As becomes increasingly clear with more of Ivo Van Hove’s work (including his current Hedda Gabler at the National), this is a director who seems to play his performances as if they were a game of chess – jostling the characters around, trying out different combinations before clinching a final, inevitable finale that seems so unstoppable that it becomes almost anti-climactic – as a master tactician would simply go through the motions during his final moves. It was the case in his View when it received overwhelmingly positive reception – a blood soaked torrent of water saw a rapid finish to Eddie’s decline in what had previously been a slow, skulking build-up.
The same is true here (and pardon for the smallest hint of spoilers, perhaps skip this paragraph) – Ruth Wilson’s Hedda reaches her eventual end with a sudden, shocking certainty – van Hove laying all the foundations and simply letting the ball roll for itself. It’s a meticulous, tested method, and one few directors are capable of, but it means that, to a certain extent, the real thrill for the performance comes in the middle, in the wake of the second act, when the characters perform their final shuffle before settling into a final position.
What characters these are too – each taking Ibsen’s original series of bureaucrats and academics and adding crises of modernity and vigour. A lot of this is aided by An D’Huy’s subtly marvellous costumes – Blazer / jean combos are all the rage for the men, while Wilson’s loose, peach dress floats with a shimmering immateriality. In fact, the subtlest star here is Jan Versweyveld’s set – a neo-Bohemian whitewash of liminality, an apartment unfurnished yet entirely inhabited, where the characters constantly exist either at dusk or daybreak. Silhouettes are key here – the vertical blinds of the stage right window shimmer as if faint prison bars, showing Hedda’s apparent captivity, while at one point Wilson pulls out her dress, leaving a faint echo of an expectant mother on the wall behind her – nothing short of visionary.
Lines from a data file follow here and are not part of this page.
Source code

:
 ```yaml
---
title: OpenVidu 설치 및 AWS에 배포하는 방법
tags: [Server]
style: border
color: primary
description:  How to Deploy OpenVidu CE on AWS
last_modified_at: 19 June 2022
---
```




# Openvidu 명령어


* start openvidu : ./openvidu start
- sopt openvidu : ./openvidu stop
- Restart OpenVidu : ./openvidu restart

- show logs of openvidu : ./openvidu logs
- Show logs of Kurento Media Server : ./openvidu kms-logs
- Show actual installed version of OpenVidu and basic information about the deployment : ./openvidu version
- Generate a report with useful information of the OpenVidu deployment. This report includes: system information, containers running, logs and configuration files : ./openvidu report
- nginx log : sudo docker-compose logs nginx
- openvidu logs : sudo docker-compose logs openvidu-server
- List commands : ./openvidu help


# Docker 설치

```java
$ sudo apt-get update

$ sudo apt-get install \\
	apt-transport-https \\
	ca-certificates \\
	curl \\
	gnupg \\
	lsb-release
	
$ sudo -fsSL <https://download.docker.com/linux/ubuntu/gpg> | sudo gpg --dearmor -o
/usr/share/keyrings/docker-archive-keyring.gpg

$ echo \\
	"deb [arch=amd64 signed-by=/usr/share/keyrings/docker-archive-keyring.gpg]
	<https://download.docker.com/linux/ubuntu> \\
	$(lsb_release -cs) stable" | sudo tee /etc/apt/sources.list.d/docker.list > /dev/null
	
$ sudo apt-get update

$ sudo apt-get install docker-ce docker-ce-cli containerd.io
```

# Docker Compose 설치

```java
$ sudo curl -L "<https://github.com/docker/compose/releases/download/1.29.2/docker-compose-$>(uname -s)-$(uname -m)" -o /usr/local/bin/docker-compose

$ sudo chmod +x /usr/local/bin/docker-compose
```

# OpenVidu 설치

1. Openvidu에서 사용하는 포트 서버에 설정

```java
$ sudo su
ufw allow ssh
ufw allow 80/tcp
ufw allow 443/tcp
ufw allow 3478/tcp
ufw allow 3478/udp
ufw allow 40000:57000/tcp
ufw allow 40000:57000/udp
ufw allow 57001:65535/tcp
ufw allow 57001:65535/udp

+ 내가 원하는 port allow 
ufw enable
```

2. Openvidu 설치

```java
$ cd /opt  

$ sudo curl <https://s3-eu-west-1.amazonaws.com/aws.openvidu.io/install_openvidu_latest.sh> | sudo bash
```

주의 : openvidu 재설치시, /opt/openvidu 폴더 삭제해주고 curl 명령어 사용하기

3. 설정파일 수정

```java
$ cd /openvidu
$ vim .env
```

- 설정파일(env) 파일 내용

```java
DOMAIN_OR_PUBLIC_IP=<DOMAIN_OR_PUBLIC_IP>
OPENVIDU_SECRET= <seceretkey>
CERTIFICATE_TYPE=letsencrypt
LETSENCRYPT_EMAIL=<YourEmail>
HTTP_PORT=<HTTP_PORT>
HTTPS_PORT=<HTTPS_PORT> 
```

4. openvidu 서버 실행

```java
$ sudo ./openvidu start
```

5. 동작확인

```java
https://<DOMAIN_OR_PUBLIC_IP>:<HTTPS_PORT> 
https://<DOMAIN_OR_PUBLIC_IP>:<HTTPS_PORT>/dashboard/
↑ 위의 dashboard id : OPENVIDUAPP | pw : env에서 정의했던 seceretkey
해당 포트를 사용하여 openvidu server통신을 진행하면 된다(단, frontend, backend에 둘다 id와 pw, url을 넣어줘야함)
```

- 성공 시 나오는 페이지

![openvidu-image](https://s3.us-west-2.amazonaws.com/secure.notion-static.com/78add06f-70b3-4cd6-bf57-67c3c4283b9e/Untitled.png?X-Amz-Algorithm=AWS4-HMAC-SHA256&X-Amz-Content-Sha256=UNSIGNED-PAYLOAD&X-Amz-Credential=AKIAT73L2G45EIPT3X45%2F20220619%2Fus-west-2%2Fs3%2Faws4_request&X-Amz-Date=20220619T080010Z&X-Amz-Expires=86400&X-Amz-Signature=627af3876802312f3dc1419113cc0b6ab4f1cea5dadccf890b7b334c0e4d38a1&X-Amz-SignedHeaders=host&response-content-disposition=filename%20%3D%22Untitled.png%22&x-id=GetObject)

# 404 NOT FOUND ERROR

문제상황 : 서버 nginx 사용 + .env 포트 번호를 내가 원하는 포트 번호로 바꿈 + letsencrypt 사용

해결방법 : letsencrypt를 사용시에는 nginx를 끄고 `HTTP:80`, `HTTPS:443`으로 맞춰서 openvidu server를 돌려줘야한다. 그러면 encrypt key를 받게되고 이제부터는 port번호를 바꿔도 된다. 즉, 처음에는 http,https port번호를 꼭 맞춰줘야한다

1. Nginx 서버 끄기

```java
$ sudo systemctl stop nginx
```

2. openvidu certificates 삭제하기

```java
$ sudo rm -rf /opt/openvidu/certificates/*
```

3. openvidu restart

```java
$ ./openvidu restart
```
Patrick Marber has certainly tackled Ibsen’s work satisfyingly – renovating, embellishing and stripping where necessary. Few lines feel anachronistic in this modern version, and for the most part the cast carry a natural poise throughout. Wilson seems to revel in her part, receding and emerging like some form of tide, showing Gabler’s distinct, personal conflict as well as her eventual heartbreak as, on the midst of an incredibly internalised success, has her ambitions snatched away. The complexities of the piece could not feel more distinct at certain moments. While Rafe Spall’s hulking Brack performs serviceably, Chukwudi Iwuji fulfils Luvborg’s reputation in spades – a character that, so lauded before he even arrives, can easily feel underwhelming. Thankfully this was not the case.
With Peter Pan soaring across the Olivier and Love providing a performance worlds away from Gabler, the true variety and versatility of the National is as distinct as ever. Any of these shows is well worth watching – a hopeful sign for the year to come.